# Objekt ausgeben



## Gast (16. Okt 2006)

Ich versuch mich grad auf mein abi vorzubereiten welchen  nächstes jahr ansteht. Leider  hab cih ne weile gepennt und hab einige aufzuholen. Also ne wahrscheinlich ziemlich simple frage. hab en kleines prog. was namen, telenummer und geb. datum, in ein objekt speichert. wie geb ich nun das  objekt aus? und gleich nochwas, wenn ich nun viele leute mit name usw. speichern will was nehm ich da am besten:  arraylist ? ...ohje ich seh schon ich hab viel aufzuholen wenn ich mein abi schaffen will. danke fürs lesen und antworten. gruß alois


----------



## SlaterB (16. Okt 2006)

zunächst mal musst du wissen, was denn in der Ausgabe stehen soll,
z.B. kann man einen String zusammenbauen
getName()+" "+getNumber();
und diesen dann mit System.out.println() ausgeben,

bei so einer Objektbeschreibung bietet es sich an,
getName()+" "+getNumber(); 
in der toString()-Operation des Objektes unterzubringen 

-----------

ArrayList ist toll, ja
alternativ auch Array oder andere Listen,

bei solchen Fragen kannst du mit einer Komplettdurcharbeitung der Grundlagen von Java in einem Buch nix falsch machen,


----------



## Gast (16. Okt 2006)

schönen dank. ich arbeite mich mal weiter bis zur nächsten frage


----------



## Gast (16. Okt 2006)

wie geb ich denn ne arraylist aus ? also ich habs jetzt mit add, dass die objekte reingeschrieben werden, bzw. werden sollten. aber wie geb ich das alles aus. gruß


----------



## Anmeldeboykottierer (16. Okt 2006)

Hi,
du solltest hier nicht nur nach einer Lösung fragen, die würde dir wenig helfen (du sagst ja selbst, du möchtest etwas nachholen). Wichtig ist also die Herangehensweise (die ist für jedes Problem gleich). 

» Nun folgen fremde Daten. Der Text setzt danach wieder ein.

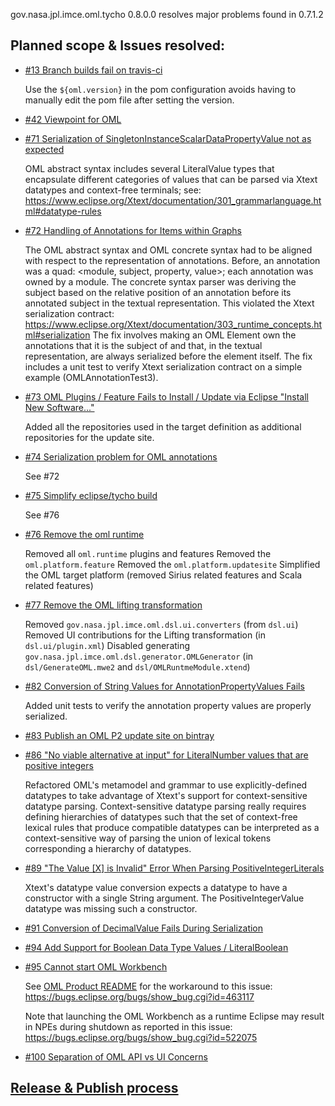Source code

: gov.nasa.jpl.imce.oml.tycho 0.8.0.0 resolves major problems found in 0.7.1.2

## Planned scope & Issues resolved:

- [#13 Branch builds fail on travis-ci](https://github.com/JPL-IMCE/gov.nasa.jpl.imce.oml.tycho/issues/13)

  Use the `${oml.version}` in the pom configuration avoids having to manually edit the pom file after setting the version.
  
- [#42 Viewpoint for OML](https://github.com/JPL-IMCE/gov.nasa.jpl.imce.oml.tycho/issues/42)

- [#71 Serialization of SingletonInstanceScalarDataPropertyValue not as expected](https://github.com/JPL-IMCE/gov.nasa.jpl.imce.oml.tycho/issues/71)

  OML abstract syntax includes several LiteralValue types that encapsulate different categories of values that can be parsed
  via Xtext datatypes and context-free terminals; see: https://www.eclipse.org/Xtext/documentation/301_grammarlanguage.html#datatype-rules
  
- [#72 Handling of Annotations for Items within Graphs](https://github.com/JPL-IMCE/gov.nasa.jpl.imce.oml.tycho/issues/72)

  The OML abstract syntax and OML concrete syntax had to be aligned with respect to the representation of annotations.
  Before, an annotation was a quad: <module, subject, property, value>; each annotation was owned by a module.
  The concrete syntax parser was deriving the subject based on the relative position of an annotation
  before its annotated subject in the textual representation. This violated the Xtext serialization contract:
  https://www.eclipse.org/Xtext/documentation/303_runtime_concepts.html#serialization
  The fix involves making an OML Element own the annotations that it is the subject of and that,
  in the textual representation, are always serialized before the element itself.
  The fix includes a unit test to verify Xtext serialization contract on a simple example (OMLAnnotationTest3).
  
- [#73 OML Plugins / Feature Fails to Install / Update via Eclipse "Install New Software..."](https://github.com/JPL-IMCE/gov.nasa.jpl.imce.oml.tycho/issues/73)

  Added all the repositories used in the target definition as additional repositories for the update site.
  
- [#74 Serialization problem for OML annotations](https://github.com/JPL-IMCE/gov.nasa.jpl.imce.oml.tycho/issues/74)

  See #72
  
- [#75 Simplify eclipse/tycho build](https://github.com/JPL-IMCE/gov.nasa.jpl.imce.oml.tycho/issues/75)

  See #76
  
- [#76 Remove the oml runtime](https://github.com/JPL-IMCE/gov.nasa.jpl.imce.oml.tycho/issues/76)

  Removed all `oml.runtime` plugins and features
  Removed the `oml.platform.feature`
  Removed the `oml.platform.updatesite`
  Simplified the OML target platform (removed Sirius related features and Scala related features)
  
- [#77 Remove the OML lifting transformation](https://github.com/JPL-IMCE/gov.nasa.jpl.imce.oml.tycho/issues/77)

  Removed `gov.nasa.jpl.imce.oml.dsl.ui.converters` (from `dsl.ui`)
  Removed UI contributions for the Lifting transformation (in `dsl.ui/plugin.xml`)
  Disabled generating `gov.nasa.jpl.imce.oml.dsl.generator.OMLGenerator` (in `dsl/GenerateOML.mwe2` and `dsl/OMLRuntmeModule.xtend`)
  
- [#82 Conversion of String Values for AnnotationPropertyValues Fails](https://github.com/JPL-IMCE/gov.nasa.jpl.imce.oml/issues/82)

  Added unit tests to verify the annotation property values are properly serialized.
  
- [#83 Publish an OML P2 update site on bintray](https://github.com/JPL-IMCE/gov.nasa.jpl.imce.oml/issues/83)

- [#86 "No viable alternative at input" for LiteralNumber values that are positive integers](https://github.com/JPL-IMCE/gov.nasa.jpl.imce.oml/issues/86)

  Refactored OML's metamodel and grammar to use explicitly-defined datatypes to take advantage of Xtext's support for context-sensitive datatype parsing.
  Context-sensitive datatype parsing really requires defining hierarchies of datatypes such that the set of context-free lexical rules that produce compatible
  datatypes can be interpreted as a context-sensitive way of parsing the union of lexical tokens corresponding a hierarchy of datatypes.
   

- [#89 "The Value [X] is Invalid" Error When Parsing PositiveIntegerLiterals](https://github.com/JPL-IMCE/gov.nasa.jpl.imce.oml/issues/89)

  Xtext's datatype value conversion expects a datatype to have a constructor with a single String argument.
  The PositiveIntegerValue datatype was missing such a constructor.
  
- [#91 Conversion of DecimalValue Fails During Serialization](https://github.com/JPL-IMCE/gov.nasa.jpl.imce.oml/issues/91)

- [#94 Add Support for Boolean Data Type Values / LiteralBoolean](https://github.com/JPL-IMCE/gov.nasa.jpl.imce.oml/issues/94)

- [#95 Cannot start OML Workbench](https://github.com/JPL-IMCE/gov.nasa.jpl.imce.oml/issues/95)

  See [OML Product README](../releng/gov.nasa.jpl.imce.oml.product/README.md) for the workaround to this issue: https://bugs.eclipse.org/bugs/show_bug.cgi?id=463117
  
  Note that launching the OML Workbench as a runtime Eclipse may result in NPEs during shutdown as reported in this issue: https://bugs.eclipse.org/bugs/show_bug.cgi?id=522075
  
- [#100 Separation of OML API vs UI Concerns](https://github.com/JPL-IMCE/gov.nasa.jpl.imce.oml/issues/100)

  
## [Release & Publish process](publishProcess.markdown)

Der erste und wichtigste Schritt ist immer, dass du dein Gesamtproblem zerlegst. Ihr habt vielleicht irgendwann mal über Divide and Conquer (Teile und Herrsche) gesprochen, ist immer gut! Wenn du ein großes Problem hast, dann gibt es viele Fragen und man verliert schnell den Überblick, Fehler schleichen sich ein, ...

Was du hier wissen willst ist erstmal ein größeres Problem, dass kannst du dir abstrakt überlegen. Du hast eine Liste (egal was für eine Liste oder wie die in Java aussieht!). Du hast eine Liste, da stehen Einträge drin, wie gibt man die aus?
Überleg dir hier einfach mal, wie du das machen würdest. Ich geb dir eine Liste (z.B. eine Datei) und du sollst die für mich auf ein Blatt Papier übertragen, wie machst du das? Bin da natürlich ein böser Arbeitgeber, Drucken darfst du nicht, du musst schreiben! 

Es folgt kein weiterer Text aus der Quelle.